This historic pub has maintained much of its 1906 decor, including a small sequestered room for women, where orders were slipped through a tiny window.
Edinburgh locals have been drinking at the building that houses Bennets Bar since 1839. Refitted with a new interior in 1906, the bar maintains many of its historic fixtures, including stained glass windows, beautiful tiles depicting cherubs, and a wooden bar. There is even a brass water tap for topping off one’s whisky. Perhaps the most unusual feature, however, is what locals refer to as a “jug” or “snug.”
At the time when this drinking institution opened its doors, alcohol was deemed by many to be a shameful vice. Notice the height of the stained glass windows at the entrance. Now they appear to be a merely aesthetic addition, but they were once a precautionary measure against prying eyes and a way to conceal the transgressions going on inside. As a result of this view of drinking and the behavior it typically inspired, bars were often considered “Men Only” premises. To accommodate women, a separate room, known as a “jug” or “snug,” was created. Detached, but adjacent, the small room was a supposed safe haven where women, or those who wished to avoid the raucous affairs taking place in the main portion, could enjoy a meal or even keep tabs on the proceedings in the next room.
Bennet’s still features its secluded room, complete with its own entrance and serving hatch.

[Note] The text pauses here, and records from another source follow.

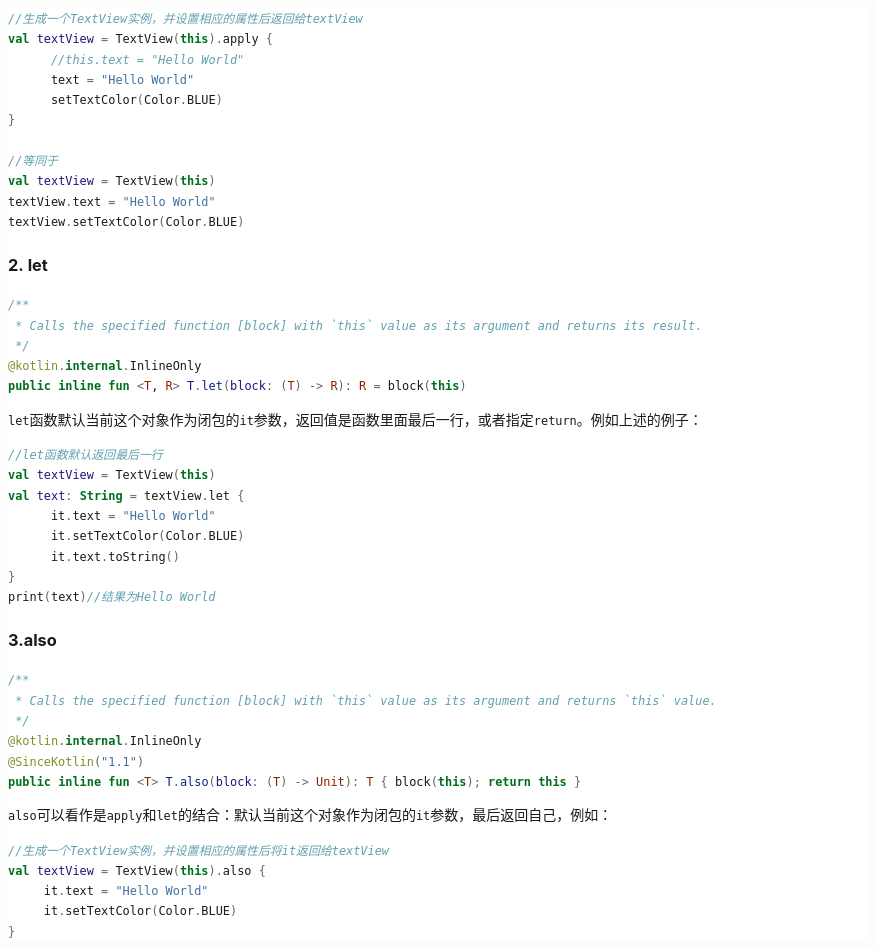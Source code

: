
 ```kotlin
//生成一个TextView实例，并设置相应的属性后返回给textView
val textView = TextView(this).apply {
      //this.text = "Hello World"
      text = "Hello World"
      setTextColor(Color.BLUE)
}

//等同于
val textView = TextView(this)
textView.text = "Hello World"
textView.setTextColor(Color.BLUE)
```

### 2. let
```kotlin
/**
 * Calls the specified function [block] with `this` value as its argument and returns its result.
 */
@kotlin.internal.InlineOnly
public inline fun <T, R> T.let(block: (T) -> R): R = block(this)
```

`let`函数默认当前这个对象作为闭包的`it`参数，返回值是函数里面最后一行，或者指定`return`。例如上述的例子：

```kotlin
//let函数默认返回最后一行
val textView = TextView(this)
val text: String = textView.let {
      it.text = "Hello World"
      it.setTextColor(Color.BLUE)
      it.text.toString()
}
print(text)//结果为Hello World
```

### 3.also
```kotlin
/**
 * Calls the specified function [block] with `this` value as its argument and returns `this` value.
 */
@kotlin.internal.InlineOnly
@SinceKotlin("1.1")
public inline fun <T> T.also(block: (T) -> Unit): T { block(this); return this }
```

`also`可以看作是`apply`和`let`的结合：默认当前这个对象作为闭包的`it`参数，最后返回自己，例如：

```kotlin
//生成一个TextView实例，并设置相应的属性后将it返回给textView
val textView = TextView(this).also {
     it.text = "Hello World"
     it.setTextColor(Color.BLUE)
}
```
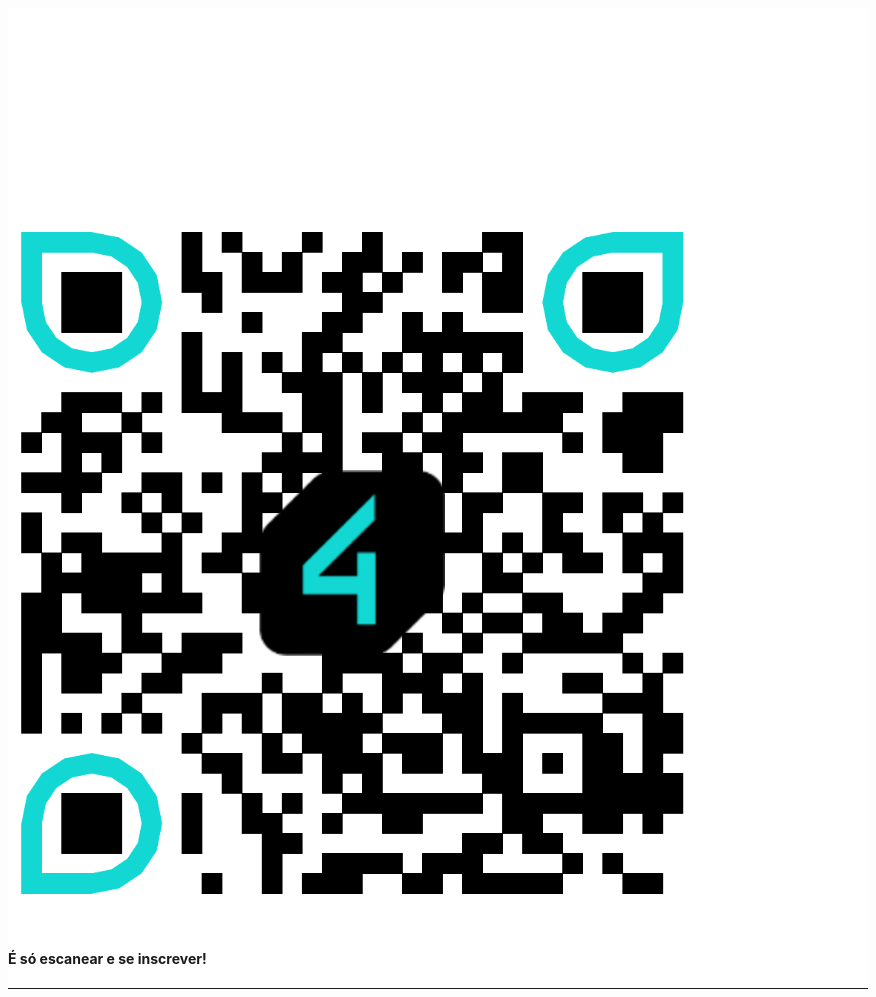 
<style scoped>
  h3 {
    font-size: 40pt;
    list-style-type: circle;
    font-weight: 900;
    color: #fff
  }
  p {
    font-size: 20pt;
  }
  {
   font-size: 35px;
  }
</style>

### CONCORRA A UMA ASSINATURA DA 4LINUX!

![bg left:40% 80%](images/qr-sorteio.png)
#### É só escanear e se inscrever!

---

Today, everyone is allowed to enjoy and take part in this unique vestige of a bygone era. A party of four, six if they squeeze in tight, can order food and drink through the tiny window.
Know Before You Go
The pub can get quite busy due to its location next to the King's Theatre. The snug is first-come, first-served, so it is advised to avoid visiting around 7:00 p.m. showtimes and matinees. Because of its limited space, it is not wheelchair accessible.